→ **Work to complete**: Out of the records below, copy all lines in which the word "modéré" occurs.

→ **Data excerpts**:
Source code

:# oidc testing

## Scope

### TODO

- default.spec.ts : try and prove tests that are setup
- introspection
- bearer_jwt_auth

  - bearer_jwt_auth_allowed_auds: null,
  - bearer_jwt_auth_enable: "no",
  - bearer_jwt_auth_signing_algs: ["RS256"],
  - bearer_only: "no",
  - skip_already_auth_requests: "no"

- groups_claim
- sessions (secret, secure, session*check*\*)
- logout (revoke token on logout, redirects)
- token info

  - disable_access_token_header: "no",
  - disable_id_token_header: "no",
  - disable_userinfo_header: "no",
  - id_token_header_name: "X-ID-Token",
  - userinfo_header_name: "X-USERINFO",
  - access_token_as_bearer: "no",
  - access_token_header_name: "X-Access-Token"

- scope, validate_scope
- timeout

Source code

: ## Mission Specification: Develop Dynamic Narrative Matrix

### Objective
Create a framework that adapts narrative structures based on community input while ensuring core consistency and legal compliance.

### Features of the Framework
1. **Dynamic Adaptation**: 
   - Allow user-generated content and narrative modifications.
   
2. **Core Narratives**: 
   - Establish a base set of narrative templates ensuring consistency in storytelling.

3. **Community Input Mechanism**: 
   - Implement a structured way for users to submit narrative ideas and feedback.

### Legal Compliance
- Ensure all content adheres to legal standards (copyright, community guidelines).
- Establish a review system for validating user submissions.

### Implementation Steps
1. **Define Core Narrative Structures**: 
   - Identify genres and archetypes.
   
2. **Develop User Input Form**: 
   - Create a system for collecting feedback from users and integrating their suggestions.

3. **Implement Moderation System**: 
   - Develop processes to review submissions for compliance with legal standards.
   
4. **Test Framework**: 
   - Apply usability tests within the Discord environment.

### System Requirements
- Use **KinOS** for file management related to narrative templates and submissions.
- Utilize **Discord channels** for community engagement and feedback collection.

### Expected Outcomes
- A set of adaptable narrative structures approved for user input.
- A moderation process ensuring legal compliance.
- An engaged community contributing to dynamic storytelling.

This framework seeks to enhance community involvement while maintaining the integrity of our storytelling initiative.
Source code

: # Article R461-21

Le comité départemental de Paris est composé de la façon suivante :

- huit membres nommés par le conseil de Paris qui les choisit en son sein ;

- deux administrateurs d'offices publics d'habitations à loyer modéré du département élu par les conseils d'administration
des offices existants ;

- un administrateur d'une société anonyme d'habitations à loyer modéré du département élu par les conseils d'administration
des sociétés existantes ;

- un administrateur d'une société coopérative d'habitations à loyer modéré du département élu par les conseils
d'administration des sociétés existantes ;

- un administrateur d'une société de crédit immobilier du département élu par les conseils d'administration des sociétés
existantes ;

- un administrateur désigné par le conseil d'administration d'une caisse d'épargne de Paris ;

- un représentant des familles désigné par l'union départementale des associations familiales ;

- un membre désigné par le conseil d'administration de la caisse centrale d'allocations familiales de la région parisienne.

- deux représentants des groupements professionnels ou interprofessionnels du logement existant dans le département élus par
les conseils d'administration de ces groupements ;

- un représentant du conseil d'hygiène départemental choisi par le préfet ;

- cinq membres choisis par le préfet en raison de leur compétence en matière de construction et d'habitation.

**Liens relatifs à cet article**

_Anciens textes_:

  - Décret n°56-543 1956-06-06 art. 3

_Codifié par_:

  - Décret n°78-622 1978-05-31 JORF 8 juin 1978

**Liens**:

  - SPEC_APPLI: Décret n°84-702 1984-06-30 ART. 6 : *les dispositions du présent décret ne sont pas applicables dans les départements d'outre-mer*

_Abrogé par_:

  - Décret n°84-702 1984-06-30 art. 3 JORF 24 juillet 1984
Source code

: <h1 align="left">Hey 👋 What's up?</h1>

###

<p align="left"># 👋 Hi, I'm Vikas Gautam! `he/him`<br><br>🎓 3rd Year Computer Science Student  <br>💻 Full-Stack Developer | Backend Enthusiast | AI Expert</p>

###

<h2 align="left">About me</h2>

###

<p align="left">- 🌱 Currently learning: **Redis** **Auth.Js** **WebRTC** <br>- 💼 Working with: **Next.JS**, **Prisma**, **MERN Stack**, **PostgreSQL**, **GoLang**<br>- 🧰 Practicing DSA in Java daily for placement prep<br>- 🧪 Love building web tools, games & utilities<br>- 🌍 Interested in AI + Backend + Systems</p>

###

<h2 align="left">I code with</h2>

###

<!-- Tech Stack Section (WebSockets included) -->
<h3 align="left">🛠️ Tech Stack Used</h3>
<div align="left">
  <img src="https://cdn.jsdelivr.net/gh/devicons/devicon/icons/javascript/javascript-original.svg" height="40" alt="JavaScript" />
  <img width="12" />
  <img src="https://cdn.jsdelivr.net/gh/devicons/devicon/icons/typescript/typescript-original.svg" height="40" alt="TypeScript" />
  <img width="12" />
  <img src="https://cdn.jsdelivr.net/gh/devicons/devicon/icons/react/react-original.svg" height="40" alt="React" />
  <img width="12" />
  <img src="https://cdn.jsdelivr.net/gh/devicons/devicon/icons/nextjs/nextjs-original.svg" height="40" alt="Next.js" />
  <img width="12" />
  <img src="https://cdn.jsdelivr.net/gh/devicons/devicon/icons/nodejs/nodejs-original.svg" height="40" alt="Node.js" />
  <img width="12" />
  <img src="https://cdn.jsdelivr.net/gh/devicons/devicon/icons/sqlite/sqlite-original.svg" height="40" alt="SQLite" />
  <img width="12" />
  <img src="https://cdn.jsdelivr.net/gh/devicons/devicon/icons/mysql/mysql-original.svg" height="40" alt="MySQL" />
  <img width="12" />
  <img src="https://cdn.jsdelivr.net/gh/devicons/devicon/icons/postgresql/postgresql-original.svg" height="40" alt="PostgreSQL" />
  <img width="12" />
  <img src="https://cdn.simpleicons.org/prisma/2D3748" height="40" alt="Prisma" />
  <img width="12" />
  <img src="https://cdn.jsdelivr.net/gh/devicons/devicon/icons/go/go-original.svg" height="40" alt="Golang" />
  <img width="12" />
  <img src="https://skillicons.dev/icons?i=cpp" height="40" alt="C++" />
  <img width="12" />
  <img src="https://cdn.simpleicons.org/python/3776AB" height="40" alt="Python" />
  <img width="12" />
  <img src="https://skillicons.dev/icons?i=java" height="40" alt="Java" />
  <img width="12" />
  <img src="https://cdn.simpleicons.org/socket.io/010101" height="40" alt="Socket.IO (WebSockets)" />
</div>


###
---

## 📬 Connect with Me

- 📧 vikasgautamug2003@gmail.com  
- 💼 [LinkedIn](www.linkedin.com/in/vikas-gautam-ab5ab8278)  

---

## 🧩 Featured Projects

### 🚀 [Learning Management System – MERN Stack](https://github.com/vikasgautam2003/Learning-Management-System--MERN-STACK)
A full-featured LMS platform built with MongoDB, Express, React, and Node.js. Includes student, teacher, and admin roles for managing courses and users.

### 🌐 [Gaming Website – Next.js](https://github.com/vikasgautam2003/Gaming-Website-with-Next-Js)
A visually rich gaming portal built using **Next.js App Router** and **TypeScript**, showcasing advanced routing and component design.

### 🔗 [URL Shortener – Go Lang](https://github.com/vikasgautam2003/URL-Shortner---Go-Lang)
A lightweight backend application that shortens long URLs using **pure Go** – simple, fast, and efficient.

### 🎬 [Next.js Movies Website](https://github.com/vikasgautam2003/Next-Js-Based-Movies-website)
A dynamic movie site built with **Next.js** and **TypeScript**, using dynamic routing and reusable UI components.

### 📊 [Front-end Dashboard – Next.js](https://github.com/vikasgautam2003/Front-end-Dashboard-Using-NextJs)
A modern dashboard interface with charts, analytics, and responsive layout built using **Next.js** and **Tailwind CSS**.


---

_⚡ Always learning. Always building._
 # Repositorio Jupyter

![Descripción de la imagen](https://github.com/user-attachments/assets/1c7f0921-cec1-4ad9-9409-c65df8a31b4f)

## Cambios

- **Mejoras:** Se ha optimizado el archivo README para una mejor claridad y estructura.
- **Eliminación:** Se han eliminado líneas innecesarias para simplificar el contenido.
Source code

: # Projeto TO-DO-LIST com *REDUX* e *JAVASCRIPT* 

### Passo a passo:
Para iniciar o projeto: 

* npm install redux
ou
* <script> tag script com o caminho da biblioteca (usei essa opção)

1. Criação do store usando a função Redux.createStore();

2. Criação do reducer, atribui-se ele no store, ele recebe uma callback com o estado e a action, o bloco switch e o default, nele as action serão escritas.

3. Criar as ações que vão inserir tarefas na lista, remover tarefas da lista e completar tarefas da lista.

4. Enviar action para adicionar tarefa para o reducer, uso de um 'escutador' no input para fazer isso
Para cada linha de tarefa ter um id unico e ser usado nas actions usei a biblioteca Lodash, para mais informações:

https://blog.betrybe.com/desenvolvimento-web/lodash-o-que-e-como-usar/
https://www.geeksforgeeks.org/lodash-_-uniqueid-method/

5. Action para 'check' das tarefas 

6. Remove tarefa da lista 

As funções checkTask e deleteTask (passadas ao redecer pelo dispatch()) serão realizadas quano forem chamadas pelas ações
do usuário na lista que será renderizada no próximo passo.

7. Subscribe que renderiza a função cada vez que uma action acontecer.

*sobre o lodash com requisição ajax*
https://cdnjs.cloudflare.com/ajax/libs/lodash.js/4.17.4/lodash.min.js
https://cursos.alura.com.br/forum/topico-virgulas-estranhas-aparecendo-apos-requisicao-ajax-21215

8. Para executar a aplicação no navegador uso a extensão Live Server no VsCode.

→ **Worked solution**:
- deux administrateurs d'offices publics d'habitations à loyer modéré du département élu par les conseils d'administration
- un administrateur d'une société anonyme d'habitations à loyer modéré du département élu par les conseils d'administration
- un administrateur d'une société coopérative d'habitations à loyer modéré du département élu par les conseils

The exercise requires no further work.